On 26th October 2010 Transparency International-Ireland issued a press release nationally and internationally announcing the publication of its Corruption Perception Index 2010. In this press release it specifically references the situation prevailing at the Irish Red Cross. For those readers not familiar with Transparency International it is a global organisation that monitors and reports on corruption and abuse of power around the world. It has offices in many countries including one in Dublin. The Corruption Perceptions Index is published annually by Transparency International and measures international business and expert perceptions of levels of public sector corruption around the world. Six surveys conducted by think tanks including the World Economic Forum and the Economist Intelligence Unit were used in compiling Ireland’s results. It says much about the state of play at the Irish Red Cross when it is specifically mentioned in Transparency International-Ireland’s press release. Extracts from the press release and a link to the full release are contained further down in this article.
The Irish Independent editorial of 27th October 2010 is transcribed below in full:
Whistleblowers need protection
What a relief: Ireland is not corrupt after all. Well, not too corrupt anyway, when compared to the likes of Somalia and Afghanistan. AQ corruption index, which is compiled by Transparency International, places Ireland as 14th least corrupt country. It all sounds rather academic until we hear John Devitt of the Irish branch of Transparency criticise the Government’s failure to adequately protect whistleblowers who expose misbehaviour within organisations. Such people run the risk of being sacked or sued in return for acting in the public interest. The organisation draws particular attention to the case of Noel Wardick who was suspended from his position in the Irish Red Cross (IRC) after he revealed himself as the author of a blog which alleged issues of poor governance and financial irregularities at the charity. The Minister for Defence, Tony Killeen, has repeatedly refused to get involved, despite the fact that Mr. Wardick seems likely to be declared guilty of misconduct and sacked.

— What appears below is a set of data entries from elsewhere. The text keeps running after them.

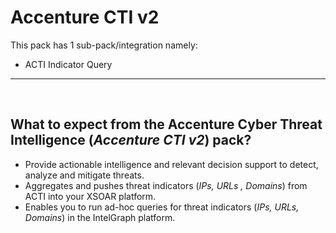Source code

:# **Accenture CTI v2**
 
This pack has 1 sub-pack/integration namely:
- ACTI Indicator Query 
_____

<p>&nbsp;</p>

## **What to expect from the Accenture Cyber Threat Intelligence (_Accenture CTI v2_) pack?**
- Provide actionable intelligence and relevant decision support to detect, analyze and mitigate threats.
- Aggregates and pushes threat indicators (_IPs, URLs , Domains_) from ACTI into your XSOAR platform.
- Enables you to run ad-hoc queries for threat indicators (_IPs, URLs, Domains_) in the IntelGraph platform.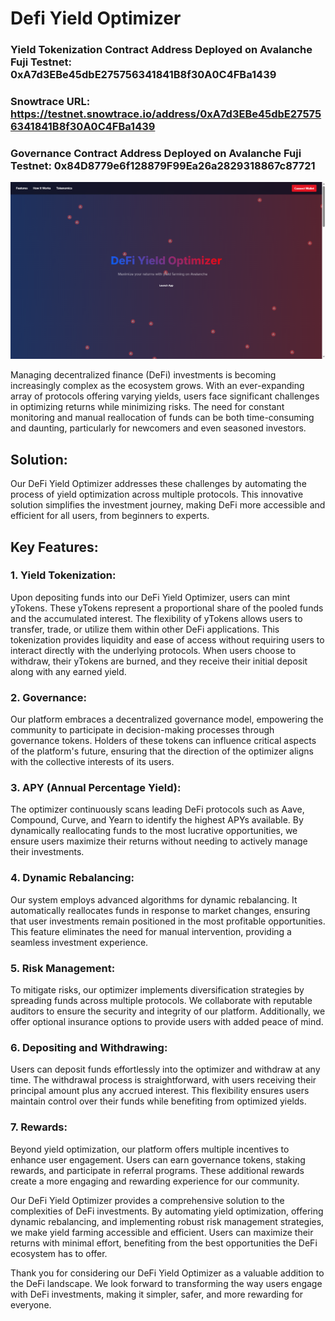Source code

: # Defi Yield Optimizer

### Yield Tokenization Contract Address Deployed on Avalanche Fuji Testnet: 0xA7d3EBe45dbE275756341841B8f30A0C4FBa1439
### Snowtrace URL: https://testnet.snowtrace.io/address/0xA7d3EBe45dbE275756341841B8f30A0C4FBa1439
### Governance Contract Address Deployed on Avalanche Fuji Testnet: 0x84D8779e6f128879F99Ea26a2829318867c87721

![alt text](image.png)

Managing decentralized finance (DeFi) investments is becoming increasingly complex as the ecosystem grows. With an ever-expanding array of protocols offering varying yields, users face significant challenges in optimizing returns while minimizing risks. The need for constant monitoring and manual reallocation of funds can be both time-consuming and daunting, particularly for newcomers and even seasoned investors.

## Solution:

Our DeFi Yield Optimizer addresses these challenges by automating the process of yield optimization across multiple protocols. This innovative solution simplifies the investment journey, making DeFi more accessible and efficient for all users, from beginners to experts.

## Key Features:

### 1. Yield Tokenization:

Upon depositing funds into our DeFi Yield Optimizer, users can mint yTokens. These yTokens represent a proportional share of the pooled funds and the accumulated interest. The flexibility of yTokens allows users to transfer, trade, or utilize them within other DeFi applications. This tokenization provides liquidity and ease of access without requiring users to interact directly with the underlying protocols. When users choose to withdraw, their yTokens are burned, and they receive their initial deposit along with any earned yield.

### 2. Governance:

Our platform embraces a decentralized governance model, empowering the community to participate in decision-making processes through governance tokens. Holders of these tokens can influence critical aspects of the platform's future, ensuring that the direction of the optimizer aligns with the collective interests of its users.

### 3. APY (Annual Percentage Yield):

The optimizer continuously scans leading DeFi protocols such as Aave, Compound, Curve, and Yearn to identify the highest APYs available. By dynamically reallocating funds to the most lucrative opportunities, we ensure users maximize their returns without needing to actively manage their investments.

### 4. Dynamic Rebalancing:

Our system employs advanced algorithms for dynamic rebalancing. It automatically reallocates funds in response to market changes, ensuring that user investments remain positioned in the most profitable opportunities. This feature eliminates the need for manual intervention, providing a seamless investment experience.

### 5. Risk Management:

To mitigate risks, our optimizer implements diversification strategies by spreading funds across multiple protocols. We collaborate with reputable auditors to ensure the security and integrity of our platform. Additionally, we offer optional insurance options to provide users with added peace of mind.

### 6. Depositing and Withdrawing:

Users can deposit funds effortlessly into the optimizer and withdraw at any time. The withdrawal process is straightforward, with users receiving their principal amount plus any accrued interest. This flexibility ensures users maintain control over their funds while benefiting from optimized yields.

### 7. Rewards:

Beyond yield optimization, our platform offers multiple incentives to enhance user engagement. Users can earn governance tokens, staking rewards, and participate in referral programs. These additional rewards create a more engaging and rewarding experience for our community.

Our DeFi Yield Optimizer provides a comprehensive solution to the complexities of DeFi investments. By automating yield optimization, offering dynamic rebalancing, and implementing robust risk management strategies, we make yield farming accessible and efficient. Users can maximize their returns with minimal effort, benefiting from the best opportunities the DeFi ecosystem has to offer.

Thank you for considering our DeFi Yield Optimizer as a valuable addition to the DeFi landscape. We look forward to transforming the way users engage with DeFi investments, making it simpler, safer, and more rewarding for everyone.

At the heart of the extraordinary affair is €162,000 of donations which lay idle in a Tipperary bank account for three years. An inquiry by outside accountants was launched by the IRC, only to be quickly abandoned on the basis of cost and replaced with an internal probe which has been criticised in the Dail as being simply not credible.
An independent inquiry into the allegations and the mysterious case of the Tipperary bank account would seem to be the only way the IRC can ensure that its excellent reputation remains unblemished.

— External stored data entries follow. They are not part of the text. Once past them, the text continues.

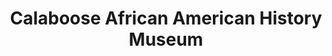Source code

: ---
layout: repo
title: "Calaboose African American History Museum"
id: 17355
permalink: repos/17355/
---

Extracts from the Transparency International-Ireland press release are below:
Transparency welcomed the recent anti-corruption investigations led by the Criminal Assets Bureau but criticised the Government’s current approach to whistleblower protection which only protects employees in selected categories. The anti-corruption group claims that people working across the public, private and non-profit sectors continue to be exposed to dismissal or legal reprisals for reporting concerns in the public interest.
Transparency has also called on the Irish Red Cross (IRC) to set a good example for other non-profit organisations by commissioning an independent review of claims made by its Head of International Department, Noel Wardick and by suspending its disciplinary action against him until the findings of an independent review are published. Mr. Wardick publicly aired his concerns about financial mismanagement and governance at the charity, and has been suspended since August of this year.

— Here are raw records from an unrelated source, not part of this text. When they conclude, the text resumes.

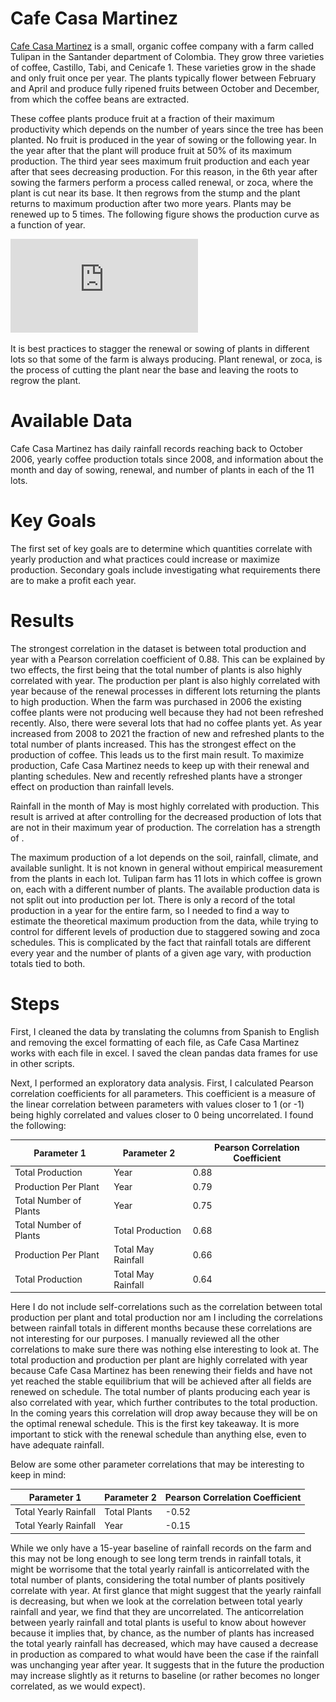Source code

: # Cafe Casa Martinez
[Cafe Casa Martinez](https://www.cafecasamartinez.com/) is a small, organic coffee company with a farm called Tulipan in the Santander department of Colombia. They grow three varieties of coffee, Castillo, Tabi, and Cenicafe 1. These varieties grow in the shade and only fruit once per year. The plants typically flower between February and April and produce fully ripened fruits between October and December, from which the coffee beans are extracted.

These coffee plants produce fruit at a fraction of their maximum productivity which depends on the number of years since the tree has been planted. No fruit is produced in the year of sowing or the following year. In the year after that the plant will produce fruit at 50% of its maximum production. The third year sees maximum fruit production and each year after that sees decreasing production. For this reason, in the 6th year after sowing the farmers perform a process called renewal, or zoca, where the plant is cut near its base. It then regrows from the stump and the plant returns to maximum production after two more years. Plants may be renewed up to 5 times. The following figure shows the production curve as a function of year.

![alt text]( https://github.com/pdrew32/Cafe-Casa-Martinez/blob/master/figures/production_fraction_vs_year.pdf?ray=true)

It is best practices to stagger the renewal or sowing of plants in different lots so that some of the farm is always producing. Plant renewal, or zoca, is the process of cutting the plant near the base and leaving the roots to regrow the plant.

# Available Data
Cafe Casa Martinez has daily rainfall records reaching back to October 2006, yearly coffee production totals since 2008, and information about the month and day of sowing, renewal, and number of plants in each of the 11 lots. 

# Key Goals
The first set of key goals are to determine which quantities correlate with yearly production and what practices could increase or maximize production. Secondary goals include investigating what requirements there are to make a profit each year. 

# Results
The strongest correlation in the dataset is between total production and year with a Pearson correlation coefficient of 0.88. This can be explained by two effects, the first being that the total number of plants is also highly correlated with year. The production per plant is also highly correlated with year because of the renewal processes in different lots returning the plants to high production. When the farm was purchased in 2006 the existing coffee plants were not producing well because they had not been refreshed recently. Also, there were several lots that had no coffee plants yet. As year increased from 2008 to 2021 the fraction of new and refreshed plants to the total number of plants increased. This has the strongest effect on the production of coffee. This leads us to the first main result. To maximize production, Cafe Casa Martinez needs to keep up with their renewal and planting schedules. New and recently refreshed plants have a stronger effect on production than rainfall levels.

Rainfall in the month of May is most highly correlated with production. This result is arrived at after controlling for the decreased production of lots that are not in their maximum year of production. The correlation has a strength of .

The maximum production of a lot depends on the soil, rainfall, climate, and available sunlight. It is not known in general without empirical measurement from the plants in each lot. Tulipan farm has 11 lots in which coffee is grown on, each with a different number of plants. The available production data is not split out into production per lot. There is only a record of the total production in a year for the entire farm, so I needed to find a way to estimate the theoretical maximum production from the data, while trying to control for different levels of production due to staggered sowing and zoca schedules. This is complicated by the fact that rainfall totals are different every year and the number of plants of a given age vary, with production totals tied to both.

# Steps
First, I cleaned the data by translating the columns from Spanish to English and removing the excel formatting of each file, as Cafe Casa Martinez works with each file in excel. I saved the clean pandas data frames for use in other scripts. 

Next, I performed an exploratory data analysis. First, I calculated Pearson correlation coefficients for all parameters. This coefficient is a measure of the linear correlation between parameters with values closer to 1 (or -1) being highly correlated and values closer to 0 being uncorrelated. I found the following:

| Parameter 1      | Parameter 2 | Pearson Correlation Coefficient |
| ---------------- | ----------- | ------------------------------- |
|  Total Production  |  Year  |  0.88 |
|  Production Per Plant  |  Year  |  0.79  |
|  Total Number of Plants  |  Year  |  0.75  |
|  Total Number of Plants  |  Total Production  |  0.68  |
|  Production Per Plant  |  Total May Rainfall  |  0.66  |
|  Total Production  |  Total May Rainfall  |  0.64  |

Here I do not include self-correlations such as the correlation between total production per plant and total production nor am I including the correlations between rainfall totals in different months because these correlations are not interesting for our purposes. I manually reviewed all the other correlations to make sure there was nothing else interesting to look at.
The total production and production per plant are highly correlated with year because Cafe Casa Martinez has been renewing their fields and have not yet reached the stable equilibrium that will be achieved after all fields are renewed on schedule. The total number of plants producing each year is also correlated with year, which further contributes to the total production. In the coming years this correlation will drop away because they will be on the optimal renewal schedule. This is the first key takeaway. It is more important to stick with the renewal schedule than anything else, even to have adequate rainfall.

Below are some other parameter correlations that may be interesting to keep in mind:

| Parameter 1      | Parameter 2 | Pearson Correlation Coefficient |
| ---------------- | ----------- | ------------------------------- |
|  Total Yearly Rainfall  |  Total Plants  |  -0.52 |
|  Total Yearly Rainfall  |  Year  |  -0.15  |

While we only have a 15-year baseline of rainfall records on the farm and this may not be long enough to see long term trends in rainfall totals, it might be worrisome that the total yearly rainfall is anticorrelated with the total number of plants, considering the total number of plants positively correlate with year. At first glance that might suggest that the yearly rainfall is decreasing, but when we look at the correlation between total yearly rainfall and year, we find that they are uncorrelated. The anticorrelation between yearly rainfall and total plants is useful to know about however because it implies that, by chance, as the number of plants has increased the total yearly rainfall has decreased, which may have caused a decrease in production as compared to what would have been the case if the rainfall was unchanging year after year. It suggests that in the future the production may increase slightly as it returns to baseline (or rather becomes no longer correlated, as we would expect).
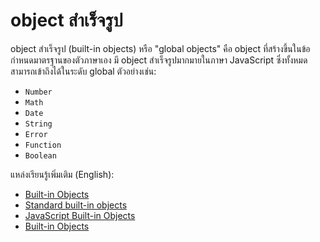 # object สำเร็จรูป

object สำเร็จรูป (built-in objects) หรือ "global objects" คือ object ที่สร้างขึ้นในข้อกำหนดมาตรฐานของตัวภาษาเอง มี object สำเร็จรูปมากมายในภาษา JavaScript ซึ่งทั้งหมดสามารถเข้าถึงได้ในระดับ global ตัวอย่างเช่น:

- `Number`
- `Math`
- `Date`
- `String`
- `Error`
- `Function`
- `Boolean`

แหล่งเรียนรู้เพิ่มเติม (English):

- [Built-in Objects](https://developer.mozilla.org/en-US/docs/Web/JavaScript/Reference/Global_Objects)
- [Standard built-in objects](https://developer.mozilla.org/en-US/docs/Web/JavaScript/Reference/Global_Objects)
- [JavaScript Built-in Objects](https://www.tutorialride.com/javascript/javascript-built-in-objects.htm)
- [Built-in Objects](https://www.scaler.com/topics/javascript-built-in-objects/)
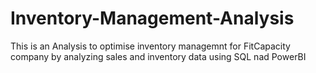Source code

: # Inventory-Management-Analysis
This is an Analysis to optimise inventory managemnt for FitCapacity company by analyzing sales and inventory data using SQL nad PowerBI
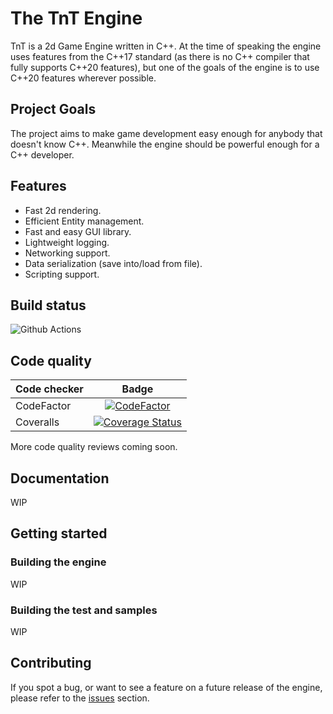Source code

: # The TnT Engine

TnT is a 2d Game Engine written in C++. At the time of speaking the engine uses features from the C++17 standard (as there is no C++ compiler that fully supports C++20 features), but one of the goals of the engine is to use C++20 features wherever possible.

## Project Goals

The project aims to make game development easy enough for anybody that doesn't know C++. Meanwhile the engine should be powerful enough for a C++ developer.

## Features

* Fast 2d rendering.
* Efficient Entity management.
* Fast and easy GUI library.
* Lightweight logging.
* Networking support.
* Data serialization (save into/load from file).
* Scripting support.

## Build status
![Github Actions](https://github.com/TerensTare/tnt/workflows/CI/badge.svg)

## Code quality

|Code checker | Badge
|:------------|:-----:
|CodeFactor   | [![CodeFactor](https://www.codefactor.io/repository/github/terenstare/tnt/badge)](https://www.codefactor.io/repository/github/terenstare/tnt)
| Coveralls   |[![Coverage Status](https://coveralls.io/repos/github/TerensTare/tnt/badge.svg?branch=master)](https://coveralls.io/github/TerensTare/tnt?branch=master)
More code quality reviews coming soon.

## Documentation
WIP

## Getting started

### Building the engine
WIP

### Building the test and samples
WIP

## Contributing
If you spot a bug, or want to see a feature on a future release of the engine, please refer to the [issues](https://github.com/TerensTare/tnt/issues) section.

“Employers should do the right thing by those who honestly report their concerns and act on the information at hand. The Irish Red Cross is not the only organisation to have faced the kind of challenges that Mr. Wardick has claimed it faces. It would be a shame if his reports were to end in his dismissal”, said Mr. Devitt, Director of Transparency International-Ireland.
The link to the full Transparency International press release is:
The Irish Times of 27th October, page 18 (Business Section) also carried a report on the Irish Red Cross situation and the Corruption Index. The article is based on the Transparency International press release.
In addition to all of the above commentary on the Irish Red Cross on one of Ireland’s leading web discussion forums, www.boards.ie is alive and well. The exact link is below:
Monday, October 25, 2010
Dash to save job of Red Cross mole
Demands for Killeen to 'grab issue by neck' and defend whistleblower
DANIEL McCONNELL Chief Reporter
MINISTER for Defence Tony Killeen has been called on to stage an eleventh-hour intervention to prevent the sacking next week of an Irish Red Cross whistleblower, the Sunday Independent has learned.
Noel Wardick, head of International Development at the IRC, was suspended after he revealed himself to be the author of an online blog which continually highlighted issues of poor governance and financial irregularities at the charity.
Officially, the disciplinary process is still ongoing but the Sunday Independent has learnt that it is to be concluded next week, and it is expected that Mr Wardick will be found guilty of "misconduct".
Mr Killeen, who has responsibility for the Irish Red Cross, has repeatedly refused to intervene in the issue, despite the embattled charity receiving almost €1m in funding from the State annually.
Supporters of Mr Wardick, including some members of the IRC's central council, have called on Mr Killeen to "grab the issue" by the neck and prevent the sacking.
"Wardick risked his own career to speak out and raise publicly what has been going wrong in the IRC. Now he faces the sack for his trouble. He needs not only to be protected but thanked for his courage," said one government-appointed council member.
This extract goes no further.